Below are 3 tips for communicating more effectively:
1. Be clear. Ask yourself in advance: “What do I want out of this, what is the end result I am trying to achieve?”
Many times we know what we want from another person but have not been clear with our own intention. For example, “my intention is to have a joint understanding following our conversation.” Or “I want this person to understand that I am right and they are wrong.” We need to recognize our goal. Are we trying to clarify or manipulate? We need to check ourselves and catch any hidden agenda before we begin.
2. Fill in the gap. Good rule of thumb: Assume the best, not the worst.
When we find there are gaps in information, we typically fill them with our own narrative. If we do not know something, we will make up the missing information.
There is a tendency for missing information to be filled in with a negative story. For example, have you ever thought “So-and-so is late for a meeting, again. They obviously don’t respect my time and are probably not prepared anyway”. Instead, fill in the gap with a positive story. “So and so must be caught up with something important because I know they wouldn’t want to be late for this meeting. There must be a good reason.”
The problem with a negative story is that it can rile us into believing it. Thus, when we see that person, we re-experience our anger based on the story we invented. Best practice is to create a happy gap.
3. Change. We approach situations with the idea that change is good, as long as you go first. Or I will change, as long as its according to what feels good to me.
The majority of people do not like change which can drive behaviors that positions ourselves in a place where we are not open to new possibilities.
The tragedy is when we walk into a conversation thinking our way is the only way.

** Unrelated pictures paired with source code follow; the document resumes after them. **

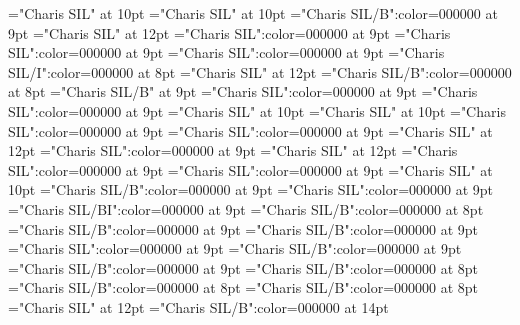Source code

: \documentclass[gps1,twoside]{article}
\begin{document}
\pagestyle{plain}
\sloppy
\setlength{\parfillskip}{0pt plus 1fil}
\font\xitemte="Charis SIL" at 10pt
\font\xitemhi="Charis SIL" at 10pt
\font\xitemxitemcomplexformformbefore="Charis SIL/B":color=000000 at 9pt
\font\xitemxitemcomplexformrefsbefore="Charis SIL" at 12pt
\font\xitemxitemdefinitionbefore="Charis SIL":color=000000 at 9pt
\font\xitemxitementryrefcomponentbefore="Charis SIL":color=000000 at 9pt
\font\xitemxitementryreftypebefore="Charis SIL":color=000000 at 9pt
\font\xitemxitemexamplebefore="Charis SIL/I":color=000000 at 8pt
\font\xitemxitemexamplesbefore="Charis SIL" at 12pt
\font\xitemxitemheadwordbefore="Charis SIL/B":color=000000 at 8pt
\font\xitemxitemLexEntrypublishStemComponentTargetHeadWordRefbefore="Charis SIL/B" at 9pt
\font\xitemxitemLexEntryTypepublishStemComplexFormTypeReverseAbbrPubbefore="Charis SIL":color=000000 at 9pt
\font\xitemxitemLexEntryTypepublishStemEntryTypeAbbreviationPubbefore="Charis SIL":color=000000 at 9pt
\font\xitemxitemLexSensepublishStemGlossPubLdbefore="Charis SIL" at 10pt
\font\xitemxitemLexSensepublishStemGlossPubLebefore="Charis SIL" at 10pt
\font\xitemxitempartofspeechbefore="Charis SIL":color=000000 at 9pt
\font\xitemxitempictureLabelbefore="Charis SIL":color=000000 at 9pt
\font\xitemxitemprimaryrefsbefore="Charis SIL" at 12pt
\font\xitemxitempronunciationbefore="Charis SIL":color=000000 at 9pt
\font\xitemxitempronunciationsbefore="Charis SIL" at 12pt
\font\sensesensesensesbefore="Charis SIL":color=000000 at 9pt
\font\xitemxitemtranslationbefore="Charis SIL":color=000000 at 9pt
\font\xitemxitemtranslationLdbefore="Charis SIL" at 10pt
\font\xitemxitemcrossrefbefore="Charis SIL/B":color=000000 at 9pt
\font\xitemxitemcrossreftargetsbefore="Charis SIL":color=000000 at 9pt
\font\xitemxitemcrossreftypebefore="Charis SIL/BI":color=000000 at 9pt
\font\xitemxitemheadwordminorbefore="Charis SIL/B":color=000000 at 8pt
\font\xitemxitemmainentryrefbefore="Charis SIL/B":color=000000 at 9pt
\font\xitemxitemmainentryrefminorbefore="Charis SIL/B":color=000000 at 9pt
\font\xitemxitempronunciationminorbefore="Charis SIL":color=000000 at 9pt
\font\xitemxitemsensecrossrefbefore="Charis SIL/B":color=000000 at 9pt
\font\xitemxitemsensemainentryrefbefore="Charis SIL/B":color=000000 at 9pt
\font\xitemxitemheadwordsubbefore="Charis SIL/B":color=000000 at 8pt
\font\xitemxitemLexEntrypublishRootMinorPrimaryTargetMLHeadWordPubbefore="Charis SIL/B":color=000000 at 8pt
\font\xitemxitemLexEntrypublishStemMinorPrimaryTargetMLHeadWordPubbefore="Charis SIL/B":color=000000 at 8pt
\font\xitemtpi="Charis SIL" at 12pt
\font{}="Charis SIL/B":color=000000 at 14pt
\end{document}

It is limiting and not productive. Change requires us to have courage to take an unknown step. Allow change to be positive. It’s all in our perspective.
Deliver the Message with Accountability
Personal accountability is about taking accountability for what we say and do. Ultimately we want the best for ourselves and others and we do that by becoming clear with our intentions before initiating a conversation.

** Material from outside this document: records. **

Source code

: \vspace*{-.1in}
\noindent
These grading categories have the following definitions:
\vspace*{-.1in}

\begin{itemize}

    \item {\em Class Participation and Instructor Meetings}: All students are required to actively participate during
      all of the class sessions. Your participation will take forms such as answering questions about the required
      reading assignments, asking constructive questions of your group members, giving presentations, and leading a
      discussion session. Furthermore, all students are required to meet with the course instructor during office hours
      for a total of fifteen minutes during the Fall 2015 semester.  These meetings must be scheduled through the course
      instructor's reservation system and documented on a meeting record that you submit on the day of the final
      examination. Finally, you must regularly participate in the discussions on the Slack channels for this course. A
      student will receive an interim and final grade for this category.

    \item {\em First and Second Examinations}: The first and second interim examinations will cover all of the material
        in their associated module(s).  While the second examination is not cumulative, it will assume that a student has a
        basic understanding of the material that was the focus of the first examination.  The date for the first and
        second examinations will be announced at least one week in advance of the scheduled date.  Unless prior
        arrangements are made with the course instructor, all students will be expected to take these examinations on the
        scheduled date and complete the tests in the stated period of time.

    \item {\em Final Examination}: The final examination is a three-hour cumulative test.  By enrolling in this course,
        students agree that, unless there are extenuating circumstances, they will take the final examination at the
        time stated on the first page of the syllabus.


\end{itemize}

Once we are clear with ourselves, we can think the best before the worst. If we are missing pieces of information regarding others’ actions or statements, assume the best instead of jumping to the worst.
Finally, be open to the possibility that there is always a solution. You just may not be seeing it yet. Keep yourself open to change and listen to others’ perspectives. When that happens, our options and possibilities expand and solutions appear where they did not before.
When people in your organization communicate and lead with accountability, water-cooler talk becomes conversations about our successes, not our shortcomings or discontent.